[Recorded information]
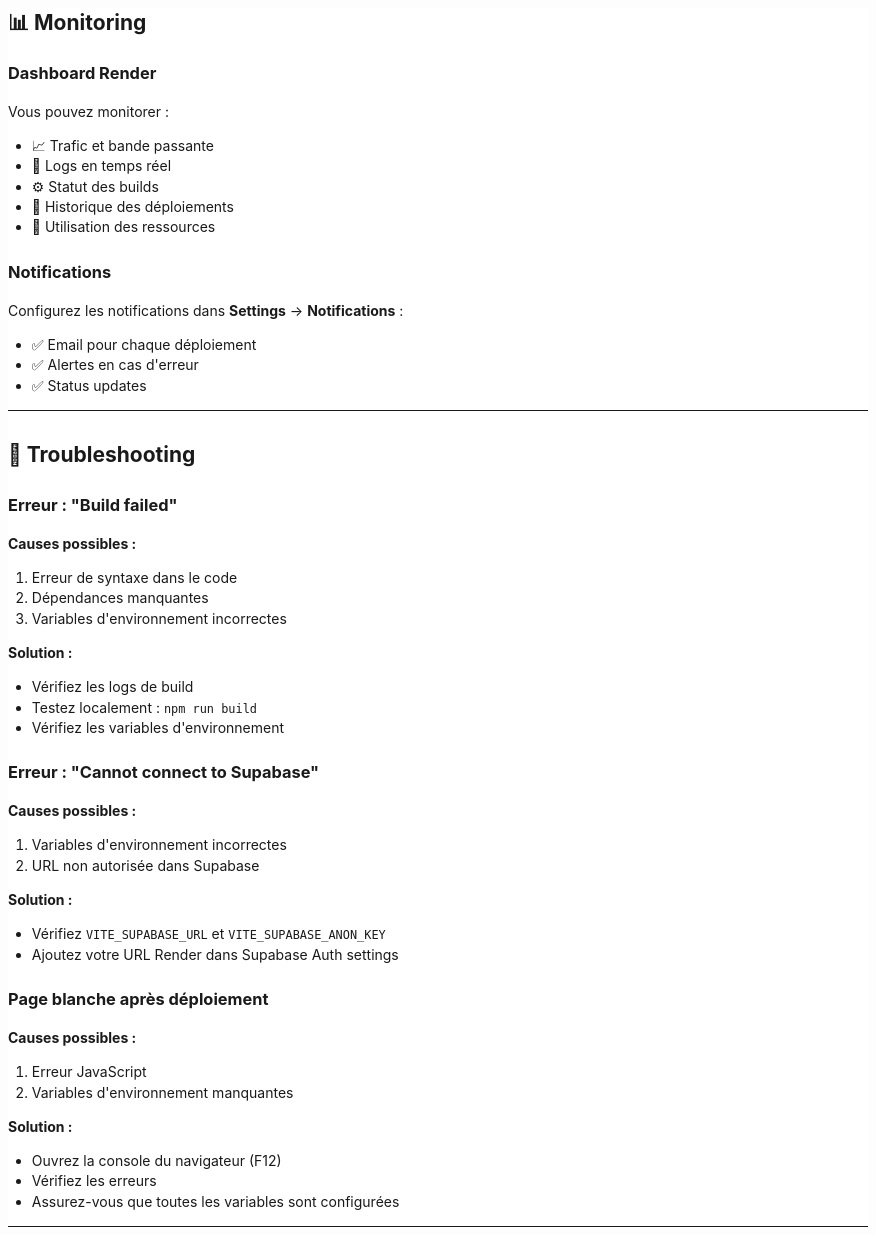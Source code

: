 
## 📊 Monitoring

### Dashboard Render

Vous pouvez monitorer :
- 📈 Trafic et bande passante
- 📝 Logs en temps réel
- ⚙️ Statut des builds
- 🔄 Historique des déploiements
- 💾 Utilisation des ressources

### Notifications

Configurez les notifications dans **Settings** → **Notifications** :
- ✅ Email pour chaque déploiement
- ✅ Alertes en cas d'erreur
- ✅ Status updates

---

## 🐛 Troubleshooting

### Erreur : "Build failed"

**Causes possibles :**
1. Erreur de syntaxe dans le code
2. Dépendances manquantes
3. Variables d'environnement incorrectes

**Solution :**
- Vérifiez les logs de build
- Testez localement : `npm run build`
- Vérifiez les variables d'environnement

### Erreur : "Cannot connect to Supabase"

**Causes possibles :**
1. Variables d'environnement incorrectes
2. URL non autorisée dans Supabase

**Solution :**
- Vérifiez `VITE_SUPABASE_URL` et `VITE_SUPABASE_ANON_KEY`
- Ajoutez votre URL Render dans Supabase Auth settings

### Page blanche après déploiement

**Causes possibles :**
1. Erreur JavaScript
2. Variables d'environnement manquantes

**Solution :**
- Ouvrez la console du navigateur (F12)
- Vérifiez les erreurs
- Assurez-vous que toutes les variables sont configurées

---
[/Recorded information]
- [Exercise prompt]
When a line of the records has the word "environnement", pick it out and copy it.

- [Exercise output]
3. Variables d'environnement incorrectes
- Vérifiez les variables d'environnement
1. Variables d'environnement incorrectes
2. Variables d'environnement manquantes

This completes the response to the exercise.